1. Get 24 boxes of condoms and randomly put them in people's carts when they aren't looking.


2. Set all the alarm clocks in Housewares to go off at 5-minute intervals.


3. Make a trail of tomato juice on the floor leading to the rest rooms.


4. Walk up to an employee and tell him/her in an official tone, Code 3 in house ware..... and see what happens.


5. Go the Service Desk and ask to put a bag of M&M's on lay away.


6. Move a 'CAUTION - WET FLOOR' sign to a carpeted area.


7. Set up a tent in the camping department and tell other shoppers you'll invite them in if they'll bring pillows from the bedding department.


8. When a clerk asks if they can help you, begin to cry and ask, Why can't you people just leave me alone?


9. Look right into the security camera; use it as a mirror, and pick your nose.


10. While handling guns in the hunting department, ask the clerk if he knows where the anti- depressants are.


11. Dart around the store suspiciously loudly humming the "Mission Impossible" theme.


12. In the auto department, practice your "Madonna look" using different size funnels.


13. Hide in a clothing rack and when people browse through, say "PICK ME!" "PICK ME!"

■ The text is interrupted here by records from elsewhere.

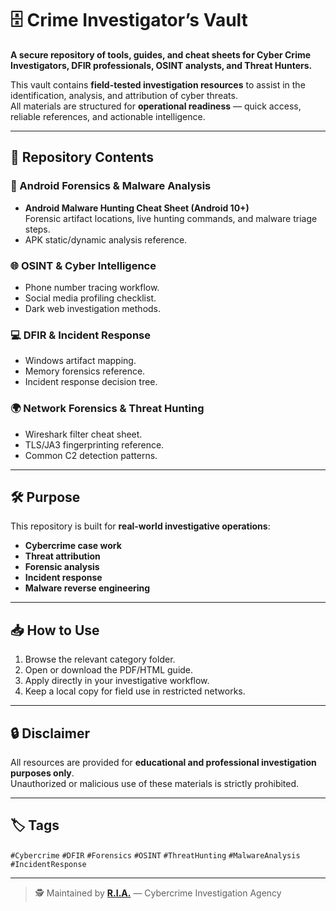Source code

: # 🗄️ Crime Investigator’s Vault

**A secure repository of tools, guides, and cheat sheets for Cyber Crime Investigators, DFIR professionals, OSINT analysts, and Threat Hunters.**

This vault contains **field-tested investigation resources** to assist in the identification, analysis, and attribution of cyber threats.  
All materials are structured for **operational readiness** — quick access, reliable references, and actionable intelligence.

---

## 📂 Repository Contents

### 📱 Android Forensics & Malware Analysis
- **Android Malware Hunting Cheat Sheet (Android 10+)**  
  Forensic artifact locations, live hunting commands, and malware triage steps.
- APK static/dynamic analysis reference.

### 🌐 OSINT & Cyber Intelligence
- Phone number tracing workflow.
- Social media profiling checklist.
- Dark web investigation methods.

### 💻 DFIR & Incident Response
- Windows artifact mapping.
- Memory forensics reference.
- Incident response decision tree.

### 🌍 Network Forensics & Threat Hunting
- Wireshark filter cheat sheet.
- TLS/JA3 fingerprinting reference.
- Common C2 detection patterns.

---

## 🛠 Purpose

This repository is built for **real-world investigative operations**:
- **Cybercrime case work**  
- **Threat attribution**  
- **Forensic analysis**  
- **Incident response**  
- **Malware reverse engineering**

---

## 📥 How to Use

1. Browse the relevant category folder.
2. Open or download the PDF/HTML guide.
3. Apply directly in your investigative workflow.
4. Keep a local copy for field use in restricted networks.

---

## 🔒 Disclaimer
All resources are provided for **educational and professional investigation purposes only**.  
Unauthorized or malicious use of these materials is strictly prohibited.

---

## 🏷 Tags
`#Cybercrime` `#DFIR` `#Forensics` `#OSINT` `#ThreatHunting` `#MalwareAnalysis` `#IncidentResponse`

---

> 🕵️ Maintained by **[R.I.A.](https://osec.gr)** — Cybercrime Investigation Agency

14. When an announcement comes over the loud speaker, assume the fetal position and scream "NO! NO! It's those voices again!!!!"
And; last, but not least!


15. Go into a fitting room and shut the door and wait a while; and, then, yell, very loudly, "There is no toilet paper in here!"

Blown70

LMFAO,  I really want to try some of those  GUESS which ones.... :devil:

69_Hemi_Charger

 :haha: :haha:

Walmarts not gunna know what hit them!  >:D
He who is not courageous enough to take risks will accomplish nothing in life - Muhammad Ali

Bandit72

i've done 1, 4, & 6....another thing we did one time was dressed in all black with big "man with no eyes" sunglasses i started at one end of a isle and my buddy who was dressed exactly the same...about 1/4 of the way there i set down my paintball case (silver case, looks like a very important persons briefcase) and continued to walk, we passed each other, didn't say a word, he picked it up and we both took off running for different exits...it was great

later  :icon_smile_cool:
Daddy ran whiskey in a big black dodge
bought it at an auction at the masons lodge,
Johnson County Sherriff painted on the side,
just shot a coat of primer then he looked inside,
well him and my uncle tore that engine down,
I still remember that rumblin' sound.....

my73charger


Telvis

The toilet paper one is pretty good.

SeattleCharger

3. Make a trail of tomato juice on the floor leading to the rest rooms.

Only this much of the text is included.